> _Work request_
Every entry below must be copied exactly, with nothing left out.

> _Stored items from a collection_
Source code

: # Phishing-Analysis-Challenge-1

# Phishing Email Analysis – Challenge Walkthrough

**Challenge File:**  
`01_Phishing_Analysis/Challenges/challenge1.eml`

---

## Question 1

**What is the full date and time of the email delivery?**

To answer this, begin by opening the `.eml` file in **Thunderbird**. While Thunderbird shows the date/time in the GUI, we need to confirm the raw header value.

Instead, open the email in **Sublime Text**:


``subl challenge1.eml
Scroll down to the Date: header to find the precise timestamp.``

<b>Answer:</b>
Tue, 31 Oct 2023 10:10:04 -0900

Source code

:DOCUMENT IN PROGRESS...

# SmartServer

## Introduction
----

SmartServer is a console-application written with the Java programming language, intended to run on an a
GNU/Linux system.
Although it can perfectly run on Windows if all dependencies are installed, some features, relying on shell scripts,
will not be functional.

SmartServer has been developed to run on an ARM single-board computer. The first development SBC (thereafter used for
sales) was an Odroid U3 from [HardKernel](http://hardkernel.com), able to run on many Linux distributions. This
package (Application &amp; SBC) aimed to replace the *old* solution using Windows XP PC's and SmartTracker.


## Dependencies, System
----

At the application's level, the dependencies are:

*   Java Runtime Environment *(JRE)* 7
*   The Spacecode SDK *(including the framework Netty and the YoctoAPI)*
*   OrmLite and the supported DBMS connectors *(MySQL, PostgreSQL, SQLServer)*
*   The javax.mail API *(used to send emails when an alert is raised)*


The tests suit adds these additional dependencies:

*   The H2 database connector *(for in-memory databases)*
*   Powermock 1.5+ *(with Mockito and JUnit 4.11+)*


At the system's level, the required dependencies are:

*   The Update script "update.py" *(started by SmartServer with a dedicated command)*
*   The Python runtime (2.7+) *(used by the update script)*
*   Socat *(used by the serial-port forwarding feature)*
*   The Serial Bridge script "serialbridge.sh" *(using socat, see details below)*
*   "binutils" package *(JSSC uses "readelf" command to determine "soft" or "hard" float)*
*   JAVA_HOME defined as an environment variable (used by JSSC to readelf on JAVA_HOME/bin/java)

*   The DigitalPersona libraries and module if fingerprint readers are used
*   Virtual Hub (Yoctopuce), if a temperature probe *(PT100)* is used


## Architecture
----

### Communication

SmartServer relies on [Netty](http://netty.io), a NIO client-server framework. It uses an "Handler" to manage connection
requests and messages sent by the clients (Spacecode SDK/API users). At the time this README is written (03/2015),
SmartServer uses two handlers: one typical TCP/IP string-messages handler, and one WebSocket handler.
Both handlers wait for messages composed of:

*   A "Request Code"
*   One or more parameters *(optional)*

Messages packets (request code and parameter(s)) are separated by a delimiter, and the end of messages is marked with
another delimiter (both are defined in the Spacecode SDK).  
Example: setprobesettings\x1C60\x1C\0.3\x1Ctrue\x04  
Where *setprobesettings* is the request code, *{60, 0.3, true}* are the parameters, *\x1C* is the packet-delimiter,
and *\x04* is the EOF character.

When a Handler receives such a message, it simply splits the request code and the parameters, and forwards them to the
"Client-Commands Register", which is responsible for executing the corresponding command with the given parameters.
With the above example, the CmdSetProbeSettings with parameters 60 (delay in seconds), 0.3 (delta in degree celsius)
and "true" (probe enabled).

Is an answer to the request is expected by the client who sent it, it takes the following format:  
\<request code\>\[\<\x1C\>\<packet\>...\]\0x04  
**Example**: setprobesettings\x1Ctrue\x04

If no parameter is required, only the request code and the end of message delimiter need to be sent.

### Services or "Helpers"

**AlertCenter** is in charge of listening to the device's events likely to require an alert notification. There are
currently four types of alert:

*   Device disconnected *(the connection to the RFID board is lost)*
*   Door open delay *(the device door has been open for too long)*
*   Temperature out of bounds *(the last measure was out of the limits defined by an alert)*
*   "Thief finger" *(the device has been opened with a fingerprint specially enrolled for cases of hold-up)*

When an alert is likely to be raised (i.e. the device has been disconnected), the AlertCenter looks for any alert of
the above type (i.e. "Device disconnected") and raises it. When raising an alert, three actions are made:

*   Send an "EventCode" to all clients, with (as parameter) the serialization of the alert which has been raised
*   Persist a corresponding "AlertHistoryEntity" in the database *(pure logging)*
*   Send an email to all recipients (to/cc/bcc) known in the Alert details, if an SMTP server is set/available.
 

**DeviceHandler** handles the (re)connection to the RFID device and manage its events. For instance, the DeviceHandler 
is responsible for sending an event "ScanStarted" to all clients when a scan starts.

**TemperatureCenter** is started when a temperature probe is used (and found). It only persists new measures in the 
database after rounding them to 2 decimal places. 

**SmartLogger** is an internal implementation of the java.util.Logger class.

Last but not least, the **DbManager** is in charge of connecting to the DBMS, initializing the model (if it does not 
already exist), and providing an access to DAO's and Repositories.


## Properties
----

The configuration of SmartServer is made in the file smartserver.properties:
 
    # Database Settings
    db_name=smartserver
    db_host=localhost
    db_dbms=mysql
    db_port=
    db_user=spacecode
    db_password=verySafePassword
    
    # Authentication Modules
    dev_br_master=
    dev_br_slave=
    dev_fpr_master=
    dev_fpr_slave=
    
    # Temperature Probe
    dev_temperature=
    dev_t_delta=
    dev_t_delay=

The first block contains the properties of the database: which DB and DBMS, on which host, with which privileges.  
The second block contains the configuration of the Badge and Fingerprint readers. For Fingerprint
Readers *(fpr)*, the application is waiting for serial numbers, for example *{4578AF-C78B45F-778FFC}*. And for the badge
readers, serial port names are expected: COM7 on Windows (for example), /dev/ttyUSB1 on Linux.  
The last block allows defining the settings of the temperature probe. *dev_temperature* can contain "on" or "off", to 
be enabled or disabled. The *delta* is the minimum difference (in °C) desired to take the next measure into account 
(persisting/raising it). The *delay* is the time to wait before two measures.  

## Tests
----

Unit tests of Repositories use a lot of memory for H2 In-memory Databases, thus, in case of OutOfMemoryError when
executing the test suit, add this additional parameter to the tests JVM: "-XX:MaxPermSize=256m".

> _Response area_
Source code

: # Phishing-Analysis-Challenge-1

# Phishing Email Analysis – Challenge Walkthrough

**Challenge File:**  
`01_Phishing_Analysis/Challenges/challenge1.eml`

---

## Question 1

**What is the full date and time of the email delivery?**

To answer this, begin by opening the `.eml` file in **Thunderbird**. While Thunderbird shows the date/time in the GUI, we need to confirm the raw header value.

Instead, open the email in **Sublime Text**:


``subl challenge1.eml
Scroll down to the Date: header to find the precise timestamp.``

<b>Answer:</b>
Tue, 31 Oct 2023 10:10:04 -0900

Source code

:DOCUMENT IN PROGRESS...

# SmartServer

## Introduction
----

SmartServer is a console-application written with the Java programming language, intended to run on an a
GNU/Linux system.
Although it can perfectly run on Windows if all dependencies are installed, some features, relying on shell scripts,
will not be functional.

SmartServer has been developed to run on an ARM single-board computer. The first development SBC (thereafter used for
sales) was an Odroid U3 from [HardKernel](http://hardkernel.com), able to run on many Linux distributions. This
package (Application &amp; SBC) aimed to replace the *old* solution using Windows XP PC's and SmartTracker.


## Dependencies, System
----

At the application's level, the dependencies are:

*   Java Runtime Environment *(JRE)* 7
*   The Spacecode SDK *(including the framework Netty and the YoctoAPI)*
*   OrmLite and the supported DBMS connectors *(MySQL, PostgreSQL, SQLServer)*
*   The javax.mail API *(used to send emails when an alert is raised)*


The tests suit adds these additional dependencies:

*   The H2 database connector *(for in-memory databases)*
*   Powermock 1.5+ *(with Mockito and JUnit 4.11+)*


At the system's level, the required dependencies are:

*   The Update script "update.py" *(started by SmartServer with a dedicated command)*
*   The Python runtime (2.7+) *(used by the update script)*
*   Socat *(used by the serial-port forwarding feature)*
*   The Serial Bridge script "serialbridge.sh" *(using socat, see details below)*
*   "binutils" package *(JSSC uses "readelf" command to determine "soft" or "hard" float)*
*   JAVA_HOME defined as an environment variable (used by JSSC to readelf on JAVA_HOME/bin/java)

*   The DigitalPersona libraries and module if fingerprint readers are used
*   Virtual Hub (Yoctopuce), if a temperature probe *(PT100)* is used


## Architecture
----

### Communication

SmartServer relies on [Netty](http://netty.io), a NIO client-server framework. It uses an "Handler" to manage connection
requests and messages sent by the clients (Spacecode SDK/API users). At the time this README is written (03/2015),
SmartServer uses two handlers: one typical TCP/IP string-messages handler, and one WebSocket handler.
Both handlers wait for messages composed of:

*   A "Request Code"
*   One or more parameters *(optional)*

Messages packets (request code and parameter(s)) are separated by a delimiter, and the end of messages is marked with
another delimiter (both are defined in the Spacecode SDK).  
Example: setprobesettings\x1C60\x1C\0.3\x1Ctrue\x04  
Where *setprobesettings* is the request code, *{60, 0.3, true}* are the parameters, *\x1C* is the packet-delimiter,
and *\x04* is the EOF character.

When a Handler receives such a message, it simply splits the request code and the parameters, and forwards them to the
"Client-Commands Register", which is responsible for executing the corresponding command with the given parameters.
With the above example, the CmdSetProbeSettings with parameters 60 (delay in seconds), 0.3 (delta in degree celsius)
and "true" (probe enabled).

Is an answer to the request is expected by the client who sent it, it takes the following format:  
\<request code\>\[\<\x1C\>\<packet\>...\]\0x04  
**Example**: setprobesettings\x1Ctrue\x04

If no parameter is required, only the request code and the end of message delimiter need to be sent.

### Services or "Helpers"

**AlertCenter** is in charge of listening to the device's events likely to require an alert notification. There are
currently four types of alert:

*   Device disconnected *(the connection to the RFID board is lost)*
*   Door open delay *(the device door has been open for too long)*
*   Temperature out of bounds *(the last measure was out of the limits defined by an alert)*
*   "Thief finger" *(the device has been opened with a fingerprint specially enrolled for cases of hold-up)*

When an alert is likely to be raised (i.e. the device has been disconnected), the AlertCenter looks for any alert of
the above type (i.e. "Device disconnected") and raises it. When raising an alert, three actions are made:

*   Send an "EventCode" to all clients, with (as parameter) the serialization of the alert which has been raised
*   Persist a corresponding "AlertHistoryEntity" in the database *(pure logging)*
*   Send an email to all recipients (to/cc/bcc) known in the Alert details, if an SMTP server is set/available.
 

**DeviceHandler** handles the (re)connection to the RFID device and manage its events. For instance, the DeviceHandler 
is responsible for sending an event "ScanStarted" to all clients when a scan starts.

**TemperatureCenter** is started when a temperature probe is used (and found). It only persists new measures in the 
database after rounding them to 2 decimal places. 

**SmartLogger** is an internal implementation of the java.util.Logger class.

Last but not least, the **DbManager** is in charge of connecting to the DBMS, initializing the model (if it does not 
already exist), and providing an access to DAO's and Repositories.


## Properties
----

The configuration of SmartServer is made in the file smartserver.properties:
 
    # Database Settings
    db_name=smartserver
    db_host=localhost
    db_dbms=mysql
    db_port=
    db_user=spacecode
    db_password=verySafePassword
    
    # Authentication Modules
    dev_br_master=
    dev_br_slave=
    dev_fpr_master=
    dev_fpr_slave=
    
    # Temperature Probe
    dev_temperature=
    dev_t_delta=
    dev_t_delay=

The first block contains the properties of the database: which DB and DBMS, on which host, with which privileges.  
The second block contains the configuration of the Badge and Fingerprint readers. For Fingerprint
Readers *(fpr)*, the application is waiting for serial numbers, for example *{4578AF-C78B45F-778FFC}*. And for the badge
readers, serial port names are expected: COM7 on Windows (for example), /dev/ttyUSB1 on Linux.  
The last block allows defining the settings of the temperature probe. *dev_temperature* can contain "on" or "off", to 
be enabled or disabled. The *delta* is the minimum difference (in °C) desired to take the next measure into account 
(persisting/raising it). The *delay* is the time to wait before two measures.  

## Tests
----

Unit tests of Repositories use a lot of memory for H2 In-memory Databases, thus, in case of OutOfMemoryError when
executing the test suit, add this additional parameter to the tests JVM: "-XX:MaxPermSize=256m".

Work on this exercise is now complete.